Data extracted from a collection
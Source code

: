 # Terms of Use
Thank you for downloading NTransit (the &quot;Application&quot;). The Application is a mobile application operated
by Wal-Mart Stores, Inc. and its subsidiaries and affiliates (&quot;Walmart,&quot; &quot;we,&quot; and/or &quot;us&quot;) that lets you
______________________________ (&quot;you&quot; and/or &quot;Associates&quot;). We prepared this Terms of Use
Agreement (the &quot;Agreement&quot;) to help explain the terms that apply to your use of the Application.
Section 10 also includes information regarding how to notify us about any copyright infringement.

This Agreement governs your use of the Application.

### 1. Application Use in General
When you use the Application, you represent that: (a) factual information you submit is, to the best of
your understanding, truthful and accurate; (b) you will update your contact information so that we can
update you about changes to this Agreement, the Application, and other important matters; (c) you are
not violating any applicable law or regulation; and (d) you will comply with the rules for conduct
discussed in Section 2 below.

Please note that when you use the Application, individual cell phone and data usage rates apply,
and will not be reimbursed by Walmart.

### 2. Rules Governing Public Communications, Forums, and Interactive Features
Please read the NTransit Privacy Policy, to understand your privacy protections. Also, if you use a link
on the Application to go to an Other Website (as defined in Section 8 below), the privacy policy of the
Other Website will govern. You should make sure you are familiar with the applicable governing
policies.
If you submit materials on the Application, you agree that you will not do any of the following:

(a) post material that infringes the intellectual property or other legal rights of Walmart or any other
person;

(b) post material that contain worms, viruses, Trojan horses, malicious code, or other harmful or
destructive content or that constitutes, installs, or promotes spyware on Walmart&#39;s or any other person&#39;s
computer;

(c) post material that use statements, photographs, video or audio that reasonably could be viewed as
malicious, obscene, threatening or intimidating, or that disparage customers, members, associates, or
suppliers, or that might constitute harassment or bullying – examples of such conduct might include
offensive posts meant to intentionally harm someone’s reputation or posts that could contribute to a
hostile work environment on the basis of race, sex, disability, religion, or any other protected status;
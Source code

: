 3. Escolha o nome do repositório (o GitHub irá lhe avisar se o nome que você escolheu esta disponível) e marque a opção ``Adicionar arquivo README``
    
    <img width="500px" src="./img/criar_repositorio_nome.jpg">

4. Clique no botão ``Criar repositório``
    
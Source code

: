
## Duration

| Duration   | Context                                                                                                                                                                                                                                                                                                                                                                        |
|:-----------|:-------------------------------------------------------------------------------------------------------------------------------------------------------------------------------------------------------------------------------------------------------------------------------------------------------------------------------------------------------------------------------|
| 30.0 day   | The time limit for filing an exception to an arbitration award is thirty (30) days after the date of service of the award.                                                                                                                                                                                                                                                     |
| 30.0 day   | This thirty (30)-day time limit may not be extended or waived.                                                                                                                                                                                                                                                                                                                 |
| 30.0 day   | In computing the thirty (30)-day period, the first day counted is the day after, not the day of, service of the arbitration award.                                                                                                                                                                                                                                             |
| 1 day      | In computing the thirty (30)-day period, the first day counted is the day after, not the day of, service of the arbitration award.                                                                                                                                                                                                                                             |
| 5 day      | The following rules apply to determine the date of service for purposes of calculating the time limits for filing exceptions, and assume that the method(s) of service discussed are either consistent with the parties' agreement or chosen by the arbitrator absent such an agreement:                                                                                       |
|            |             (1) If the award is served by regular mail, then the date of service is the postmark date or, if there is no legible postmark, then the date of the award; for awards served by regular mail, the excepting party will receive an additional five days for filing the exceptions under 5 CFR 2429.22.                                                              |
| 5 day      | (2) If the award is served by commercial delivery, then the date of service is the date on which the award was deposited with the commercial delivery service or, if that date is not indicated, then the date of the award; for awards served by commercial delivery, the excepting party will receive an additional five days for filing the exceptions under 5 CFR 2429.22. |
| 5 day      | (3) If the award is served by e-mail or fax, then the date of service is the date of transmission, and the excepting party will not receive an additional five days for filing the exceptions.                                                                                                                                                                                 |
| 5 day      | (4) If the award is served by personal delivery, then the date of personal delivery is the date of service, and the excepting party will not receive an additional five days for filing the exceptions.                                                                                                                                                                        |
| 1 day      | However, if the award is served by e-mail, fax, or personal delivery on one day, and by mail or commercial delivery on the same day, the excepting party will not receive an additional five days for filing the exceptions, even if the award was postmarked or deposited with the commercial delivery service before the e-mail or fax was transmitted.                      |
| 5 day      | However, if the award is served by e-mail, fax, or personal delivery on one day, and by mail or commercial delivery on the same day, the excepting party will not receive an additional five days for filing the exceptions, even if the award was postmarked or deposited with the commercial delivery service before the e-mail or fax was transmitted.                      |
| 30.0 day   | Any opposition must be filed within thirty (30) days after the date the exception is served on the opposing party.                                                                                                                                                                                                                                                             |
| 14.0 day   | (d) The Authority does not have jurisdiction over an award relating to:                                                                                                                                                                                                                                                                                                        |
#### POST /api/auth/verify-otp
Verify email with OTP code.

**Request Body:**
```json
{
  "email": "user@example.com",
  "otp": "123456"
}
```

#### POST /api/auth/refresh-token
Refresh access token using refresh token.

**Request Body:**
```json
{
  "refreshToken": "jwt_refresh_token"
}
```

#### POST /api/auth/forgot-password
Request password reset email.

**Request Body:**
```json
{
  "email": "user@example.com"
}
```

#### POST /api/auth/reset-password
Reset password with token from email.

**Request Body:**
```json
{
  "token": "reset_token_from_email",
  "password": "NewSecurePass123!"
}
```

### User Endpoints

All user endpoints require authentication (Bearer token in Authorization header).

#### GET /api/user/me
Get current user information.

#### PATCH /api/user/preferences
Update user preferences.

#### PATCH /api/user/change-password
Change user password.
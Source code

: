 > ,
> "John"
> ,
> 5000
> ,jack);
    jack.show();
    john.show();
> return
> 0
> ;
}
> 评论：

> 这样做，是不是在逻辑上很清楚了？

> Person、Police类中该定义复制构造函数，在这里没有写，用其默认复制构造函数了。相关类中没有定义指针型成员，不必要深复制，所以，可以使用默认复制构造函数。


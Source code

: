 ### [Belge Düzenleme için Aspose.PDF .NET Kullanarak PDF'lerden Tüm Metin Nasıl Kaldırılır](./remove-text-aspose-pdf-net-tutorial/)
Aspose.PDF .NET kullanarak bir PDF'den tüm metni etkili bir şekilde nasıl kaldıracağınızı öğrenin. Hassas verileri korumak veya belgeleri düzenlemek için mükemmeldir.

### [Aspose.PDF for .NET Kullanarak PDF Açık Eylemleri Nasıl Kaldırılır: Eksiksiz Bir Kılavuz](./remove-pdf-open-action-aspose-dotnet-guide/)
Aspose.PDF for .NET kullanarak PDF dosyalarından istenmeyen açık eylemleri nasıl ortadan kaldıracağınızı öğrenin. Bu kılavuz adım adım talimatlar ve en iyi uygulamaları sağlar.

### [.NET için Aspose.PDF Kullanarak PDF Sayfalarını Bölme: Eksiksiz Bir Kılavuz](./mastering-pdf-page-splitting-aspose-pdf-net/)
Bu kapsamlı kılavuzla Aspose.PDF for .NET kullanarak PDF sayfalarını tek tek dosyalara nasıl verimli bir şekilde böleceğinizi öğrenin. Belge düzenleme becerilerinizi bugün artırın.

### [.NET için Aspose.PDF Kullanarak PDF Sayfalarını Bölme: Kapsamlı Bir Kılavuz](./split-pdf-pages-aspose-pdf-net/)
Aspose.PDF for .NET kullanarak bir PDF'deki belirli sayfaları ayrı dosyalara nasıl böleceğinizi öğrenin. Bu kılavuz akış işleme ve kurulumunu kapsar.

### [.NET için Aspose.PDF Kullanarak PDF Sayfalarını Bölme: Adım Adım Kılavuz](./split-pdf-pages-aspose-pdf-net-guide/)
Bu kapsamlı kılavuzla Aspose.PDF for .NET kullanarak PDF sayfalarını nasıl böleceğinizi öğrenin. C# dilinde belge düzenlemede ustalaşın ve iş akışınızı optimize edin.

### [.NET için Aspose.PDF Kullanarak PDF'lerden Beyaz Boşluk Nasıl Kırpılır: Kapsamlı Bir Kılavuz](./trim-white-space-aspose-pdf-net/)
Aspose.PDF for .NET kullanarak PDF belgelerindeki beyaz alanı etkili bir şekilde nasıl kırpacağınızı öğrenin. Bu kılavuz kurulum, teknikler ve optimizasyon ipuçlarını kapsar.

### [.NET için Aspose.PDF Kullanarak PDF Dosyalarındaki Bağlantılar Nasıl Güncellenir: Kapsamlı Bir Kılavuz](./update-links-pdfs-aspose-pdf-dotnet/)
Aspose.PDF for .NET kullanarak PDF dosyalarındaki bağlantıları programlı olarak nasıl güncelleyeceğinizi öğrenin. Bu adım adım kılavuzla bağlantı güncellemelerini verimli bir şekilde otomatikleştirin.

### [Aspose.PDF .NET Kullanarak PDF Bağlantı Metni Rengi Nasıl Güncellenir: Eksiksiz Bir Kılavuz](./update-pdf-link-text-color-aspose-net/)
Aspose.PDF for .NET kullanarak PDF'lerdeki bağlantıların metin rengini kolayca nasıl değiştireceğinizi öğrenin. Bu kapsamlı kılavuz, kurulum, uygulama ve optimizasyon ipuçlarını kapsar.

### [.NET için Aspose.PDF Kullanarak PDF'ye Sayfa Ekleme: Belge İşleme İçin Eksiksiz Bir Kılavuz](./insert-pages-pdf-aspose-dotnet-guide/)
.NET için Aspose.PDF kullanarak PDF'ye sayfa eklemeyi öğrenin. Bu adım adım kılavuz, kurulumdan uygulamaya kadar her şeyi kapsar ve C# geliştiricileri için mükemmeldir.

> How to complete this task
Word for word, restate the lines of the data above that fall between the line holding "### 1. Application Use in General" and the line holding "update you about", inclusive, and no other lines.

> Solved problem
### 1. Application Use in General
When you use the Application, you represent that: (a) factual information you submit is, to the best of
your understanding, truthful and accurate; (b) you will update your contact information so that we can
update you about changes to this Agreement, the Application, and other important matters; (c) you are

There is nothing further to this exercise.